“Bem, agora sai de cena o futuro padre; no lugar, entra o atual marido e pai” – pensou Cristiano, um jovem teólogo que até outro dia estivera ligado à instituição eclesial – era diácono.
Sua busca por um trabalho profissional parecia chegar ao fim. Era preciso manter a vida, sua e de sua família em início de carreira.
- Nós somos um sindicato patronal. Estamos contratando um Redator para assumir nossa comunicação – disse o gerente encarregado de preencher uma vaga recente.
O cenário se tornava palco de um paradoxo inevitável. De um lado, o teólogo engajado na luta em favor do empregado, com uma longa experiência falando e escrevendo para este público. Do outro, as exigências de produzir a melhor comunicação, agora num órgão que representava abertamente os interesses patronais.
Cristiano fez ginástica mental. Improvisou uma coreografia. Investiu no esforço de mostrar que até mesmo o que era uma torção no pé fosse vista como a exibição calculada de um número inédito, trazido de países capitalistas, quando da sua última excursão como dançarino e estudioso da arte de dançar.
Num primeiro momento, sua rapidez na maneira de organizar e reorganizar ideias agradou o futuro empregador. Mas o gerente atentou apenas para o quesito habilidade do candidato no uso das palavras. Não percebeu que se tratava também de um estrategista em ação, defendendo, naquele dia, o pão nosso de todos os dias. Era preciso manter a vida, sua e de sua família em início de carreira.
A conversa prometia. Tudo bem que faltava para Cristiano experiência no dialeto desse segmento. Do início ao fim, ele nada sabia sobre o mundo corporativo e institucional. Mas isso teria solução fácil. “Afinal”, pensou, “ninguém nasce sabendo”. Tudo indicava, portanto, que ele seria contratado. E foi.
Cristiano assumiu o trabalho com a determinação necessária para produzir os melhores textos, criar raízes, encontrar realização pessoal e sustento familiar. Naquele teatro de horário comercial, ele representaria o fiel defensor da ideologia patronal, consciente de que era preciso consertar o avião com a aeronave em pleno voo. Encerrado o expediente, seria apenas ele mesmo, construindo pontes para chegar à outra condição de trabalho.

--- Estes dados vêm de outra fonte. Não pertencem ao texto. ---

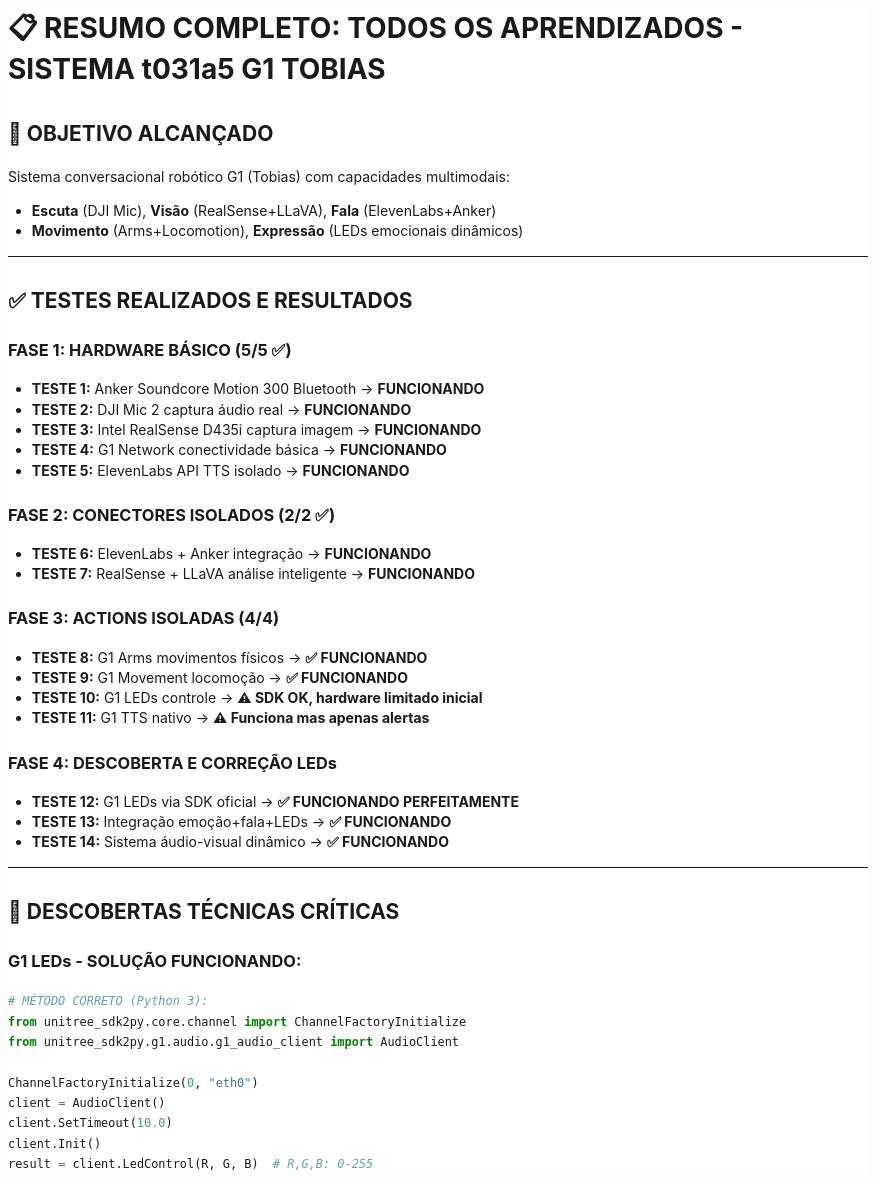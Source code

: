 # 📋 RESUMO COMPLETO: TODOS OS APRENDIZADOS - SISTEMA t031a5 G1 TOBIAS

## 🎯 **OBJETIVO ALCANÇADO**
Sistema conversacional robótico G1 (Tobias) com capacidades multimodais:
- **Escuta** (DJI Mic), **Visão** (RealSense+LLaVA), **Fala** (ElevenLabs+Anker)
- **Movimento** (Arms+Locomotion), **Expressão** (LEDs emocionais dinâmicos)

---

## ✅ **TESTES REALIZADOS E RESULTADOS**

### **FASE 1: HARDWARE BÁSICO (5/5 ✅)**
- **TESTE 1:** Anker Soundcore Motion 300 Bluetooth → **FUNCIONANDO**
- **TESTE 2:** DJI Mic 2 captura áudio real → **FUNCIONANDO** 
- **TESTE 3:** Intel RealSense D435i captura imagem → **FUNCIONANDO**
- **TESTE 4:** G1 Network conectividade básica → **FUNCIONANDO**
- **TESTE 5:** ElevenLabs API TTS isolado → **FUNCIONANDO**

### **FASE 2: CONECTORES ISOLADOS (2/2 ✅)**
- **TESTE 6:** ElevenLabs + Anker integração → **FUNCIONANDO**
- **TESTE 7:** RealSense + LLaVA análise inteligente → **FUNCIONANDO**

### **FASE 3: ACTIONS ISOLADAS (4/4)**
- **TESTE 8:** G1 Arms movimentos físicos → **✅ FUNCIONANDO**
- **TESTE 9:** G1 Movement locomoção → **✅ FUNCIONANDO**
- **TESTE 10:** G1 LEDs controle → **⚠️ SDK OK, hardware limitado inicial**
- **TESTE 11:** G1 TTS nativo → **⚠️ Funciona mas apenas alertas**

### **FASE 4: DESCOBERTA E CORREÇÃO LEDs**
- **TESTE 12:** G1 LEDs via SDK oficial → **✅ FUNCIONANDO PERFEITAMENTE**
- **TESTE 13:** Integração emoção+fala+LEDs → **✅ FUNCIONANDO**
- **TESTE 14:** Sistema áudio-visual dinâmico → **✅ FUNCIONANDO**

---

## 🔧 **DESCOBERTAS TÉCNICAS CRÍTICAS**

### **G1 LEDs - SOLUÇÃO FUNCIONANDO:**
```python
# MÉTODO CORRETO (Python 3):
from unitree_sdk2py.core.channel import ChannelFactoryInitialize
from unitree_sdk2py.g1.audio.g1_audio_client import AudioClient

ChannelFactoryInitialize(0, "eth0")
client = AudioClient()
client.SetTimeout(10.0)
client.Init()
result = client.LedControl(R, G, B)  # R,G,B: 0-255
```
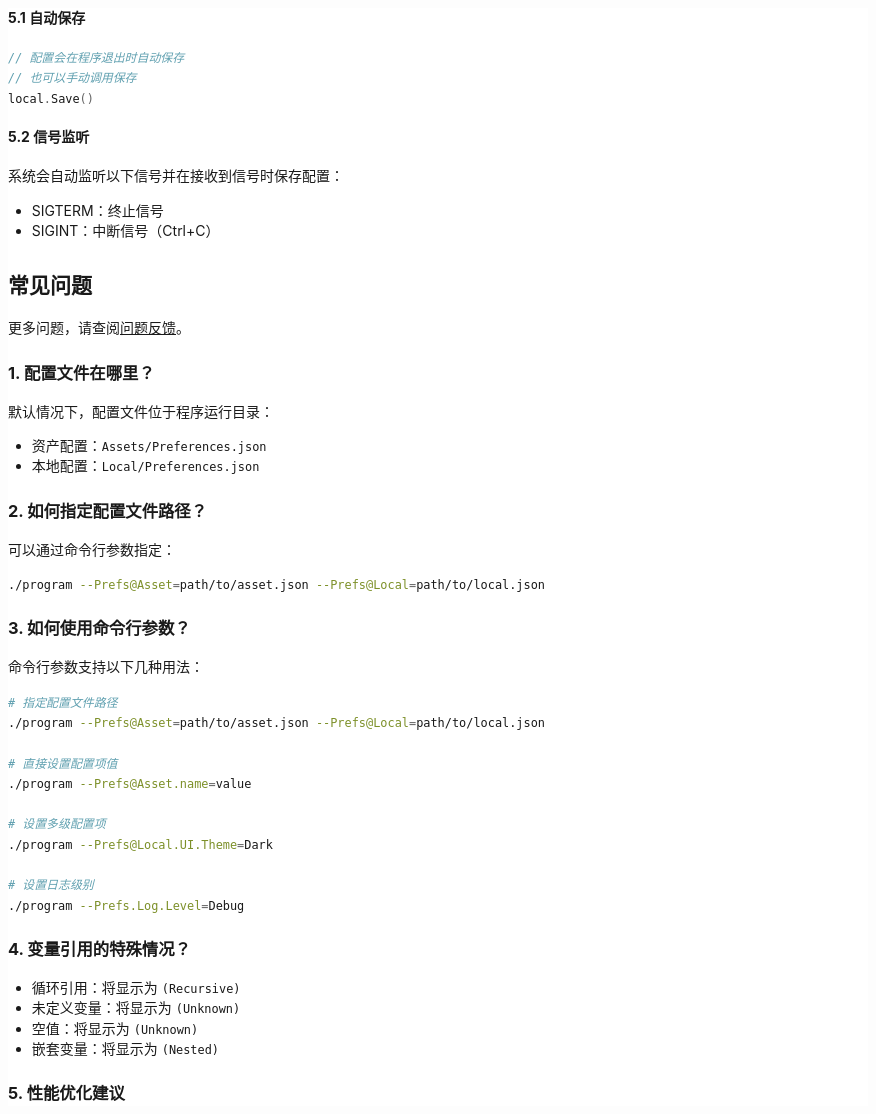 #### 5.1 自动保存

```go
// 配置会在程序退出时自动保存
// 也可以手动调用保存
local.Save()
```

#### 5.2 信号监听

系统会自动监听以下信号并在接收到信号时保存配置：
- SIGTERM：终止信号
- SIGINT：中断信号（Ctrl+C）

## 常见问题

更多问题，请查阅[问题反馈](../CONTRIBUTING.md#问题反馈)。

### 1. 配置文件在哪里？
默认情况下，配置文件位于程序运行目录：
- 资产配置：`Assets/Preferences.json`
- 本地配置：`Local/Preferences.json`

### 2. 如何指定配置文件路径？
可以通过命令行参数指定：
```bash
./program --Prefs@Asset=path/to/asset.json --Prefs@Local=path/to/local.json
```

### 3. 如何使用命令行参数？
命令行参数支持以下几种用法：
```bash
# 指定配置文件路径
./program --Prefs@Asset=path/to/asset.json --Prefs@Local=path/to/local.json

# 直接设置配置项值
./program --Prefs@Asset.name=value

# 设置多级配置项
./program --Prefs@Local.UI.Theme=Dark

# 设置日志级别
./program --Prefs.Log.Level=Debug
```

### 4. 变量引用的特殊情况？
- 循环引用：将显示为 `(Recursive)`
- 未定义变量：将显示为 `(Unknown)`
- 空值：将显示为 `(Unknown)`
- 嵌套变量：将显示为 `(Nested)`

### 5. 性能优化建议
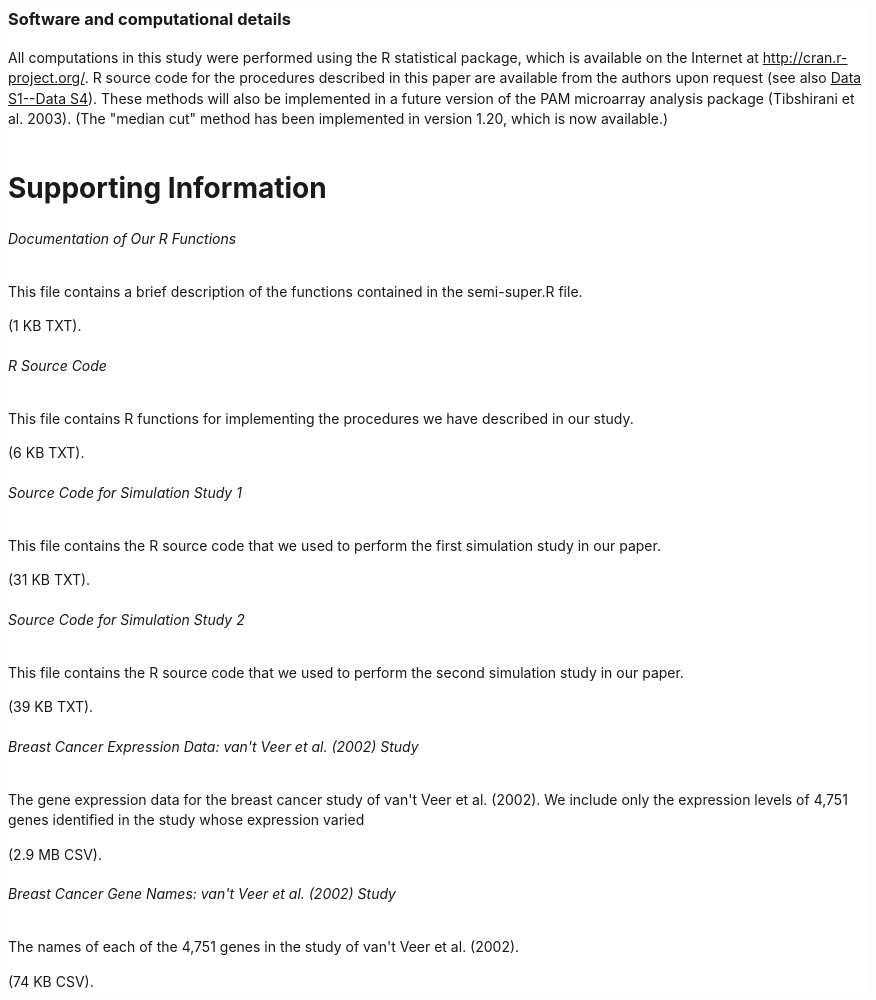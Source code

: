 ### Software and computational details

All computations in this study were performed using the R statistical
package, which is available on the Internet at
<http://cran.r-project.org/>. R source code for the procedures described
in this paper are available from the authors upon request (see also
[Data S1--Data S4](#sd001)). These methods will also be implemented in a
future version of the PAM microarray analysis package (Tibshirani et al.
2003). (The "median cut" method has been implemented in version 1.20,
which is now available.)

# Supporting Information

###### Documentation of Our R Functions

This file contains a brief description of the functions contained in the
semi-super.R file.

(1 KB TXT).

###### R Source Code

This file contains R functions for implementing the procedures we have
described in our study.

(6 KB TXT).

###### Source Code for Simulation Study 1

This file contains the R source code that we used to perform the first
simulation study in our paper.

(31 KB TXT).

###### Source Code for Simulation Study 2

This file contains the R source code that we used to perform the second
simulation study in our paper.

(39 KB TXT).

###### Breast Cancer Expression Data: van\'t Veer et al. (2002) Study

The gene expression data for the breast cancer study of van\'t Veer et
al. (2002). We include only the expression levels of 4,751 genes
identified in the study whose expression varied

(2.9 MB CSV).

###### Breast Cancer Gene Names: van\'t Veer et al. (2002) Study

The names of each of the 4,751 genes in the study of van\'t Veer et al.
(2002).

(74 KB CSV).
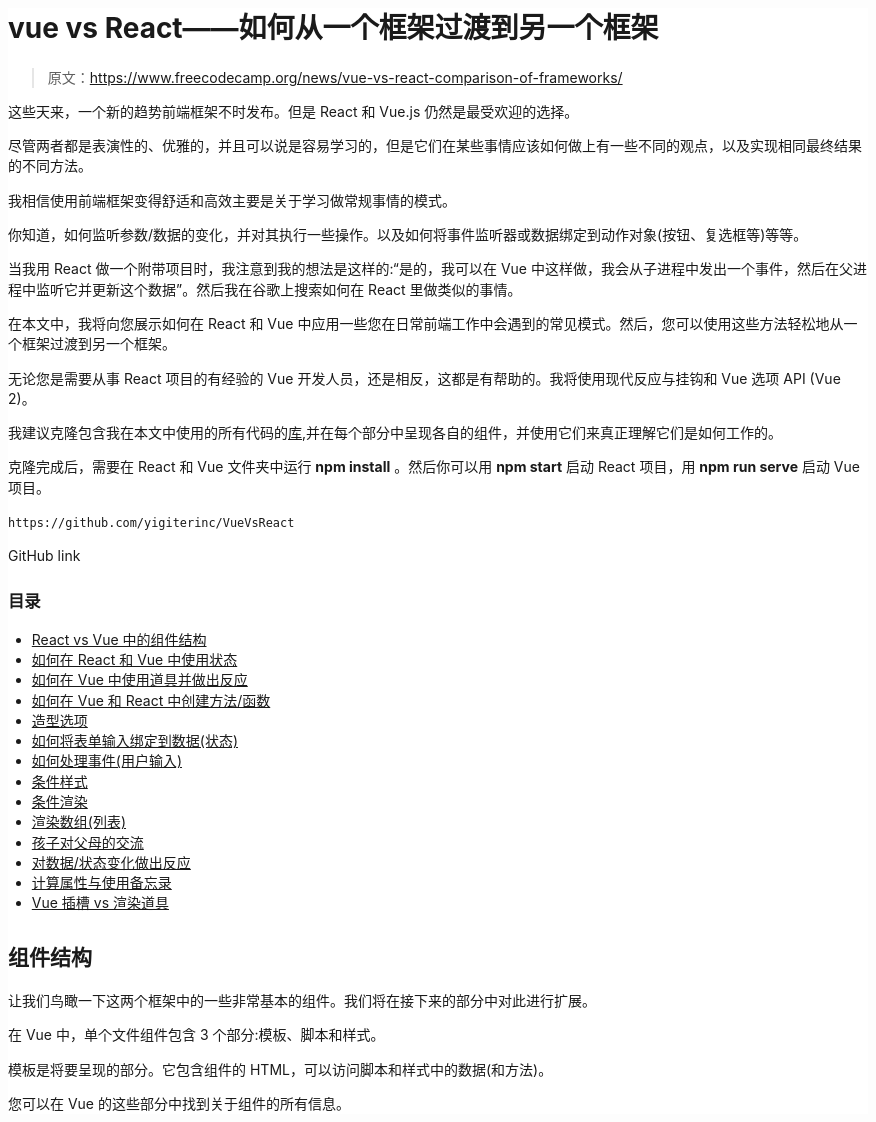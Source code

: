 # vue vs React——如何从一个框架过渡到另一个框架

> 原文：<https://www.freecodecamp.org/news/vue-vs-react-comparison-of-frameworks/>

这些天来，一个新的趋势前端框架不时发布。但是 React 和 Vue.js 仍然是最受欢迎的选择。

尽管两者都是表演性的、优雅的，并且可以说是容易学习的，但是它们在某些事情应该如何做上有一些不同的观点，以及实现相同最终结果的不同方法。

我相信使用前端框架变得舒适和高效主要是关于学习做常规事情的模式。

你知道，如何监听参数/数据的变化，并对其执行一些操作。以及如何将事件监听器或数据绑定到动作对象(按钮、复选框等)等等。

当我用 React 做一个附带项目时，我注意到我的想法是这样的:“是的，我可以在 Vue 中这样做，我会从子进程中发出一个事件，然后在父进程中监听它并更新这个数据”。然后我在谷歌上搜索如何在 React 里做类似的事情。

在本文中，我将向您展示如何在 React 和 Vue 中应用一些您在日常前端工作中会遇到的常见模式。然后，您可以使用这些方法轻松地从一个框架过渡到另一个框架。

无论您是需要从事 React 项目的有经验的 Vue 开发人员，还是相反，这都是有帮助的。我将使用现代反应与挂钩和 Vue 选项 API (Vue 2)。

我建议克隆包含我在本文中使用的所有代码的[库](https://github.com/yigiterinc/VueVsReact),并在每个部分中呈现各自的组件，并使用它们来真正理解它们是如何工作的。

克隆完成后，需要在 React 和 Vue 文件夹中运行 **npm install** 。然后你可以用 **npm start** 启动 React 项目，用 **npm run serve** 启动 Vue 项目。

```
https://github.com/yigiterinc/VueVsReact
```

GitHub link

### 目录

*   [React vs Vue 中的组件结构](#1)
*   [如何在 React 和 Vue 中使用状态](#2)
*   [如何在 Vue 中使用道具并做出反应](#3)
*   [如何在 Vue 和 React 中创建方法/函数](#4)
*   [造型选项](#5)
*   [如何将表单输入绑定到数据(状态)](#6)
*   [如何处理事件(用户输入)](#7)
*   [条件样式](#8)
*   [条件渲染](#9)
*   [渲染数组(列表)](#10)
*   [孩子对父母的交流](#11)
*   [对数据/状态变化做出反应](#12)
*   [计算属性与使用备忘录](#13)
*   [Vue 插槽 vs 渲染道具](#14)

## 组件结构

让我们鸟瞰一下这两个框架中的一些非常基本的组件。我们将在接下来的部分中对此进行扩展。

在 Vue 中，单个文件组件包含 3 个部分:模板、脚本和样式。

模板是将要呈现的部分。它包含组件的 HTML，可以访问脚本和样式中的数据(和方法)。

您可以在 Vue 的这些部分中找到关于组件的所有信息。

Caminhando todo santo dia sobre os perigos oferecidos por uma corda, que ficava muitos metros acima do chão, Cristiano exercia sua tarefa de redigir mensagens por vezes com intenção duvidosa, exigência do cargo. Palavra por palavra escrita, ele fazia cada novo texto com o uso restrito de técnicas e sem qualquer envolvimento pessoal e ideológico.
Representou. Mas chegou o dia em que seu passado veio à tona. Foi quando, numa conversa de final de expediente, respondendo a um conjunto de perguntas que pareciam orquestradas, relatou o fato de ter sido seminarista nos últimos oito anos. Com um agravante: confessou ter pertencido a uma arquidiocese tida como subversiva, comprometida com a classe trabalhadora. Comprometida com a classe trabalhadora e, por isso mesmo, rejeitada por todas as forças que representam o poder nas suas diferentes formas e expressões.
Não havia nada errado no fato de Cristiano ter convivido de maneira tão íntima com a instituição eclesial, relacionamento que, de qualquer forma, deixou marcas na sua maneira de pensar, sentir e agir. Mas o sindicato se encontrava blindado contra qualquer coisa que não repetisse cada palavra da sua cartilha. Ele era avesso à ideia de justiça social se isso comprometesse o seu status e ameaçasse a sua estrutura.
Verdade é que, feliz por desempenhar a contento sua tarefa, Cristiano revelou detalhes significativos de seu trajeto pessoal. Sentiu-se à vontade para pensar e dizer.
Naquela maratona de respostas, ele se permitiu o espaço para certa dose de espontaneidade, traço natural de todo ser humano nas suas relações interpessoais. Enganou-se, no entanto, por acreditar que seu trabalho seria avaliado apenas com base nos resultados práticos. Assim, disse o que pensou e produziu provas contra si mesmo, como no dialeto jurídico.
O sindicato desejava saber mais a seu respeito. E soube. No dia seguinte, no final do expediente, o chefe o convidou para uma visita à sua sala, queria ter com ele uma conversa ao pé do ouvido. “Entra e fecha a porta” - disse.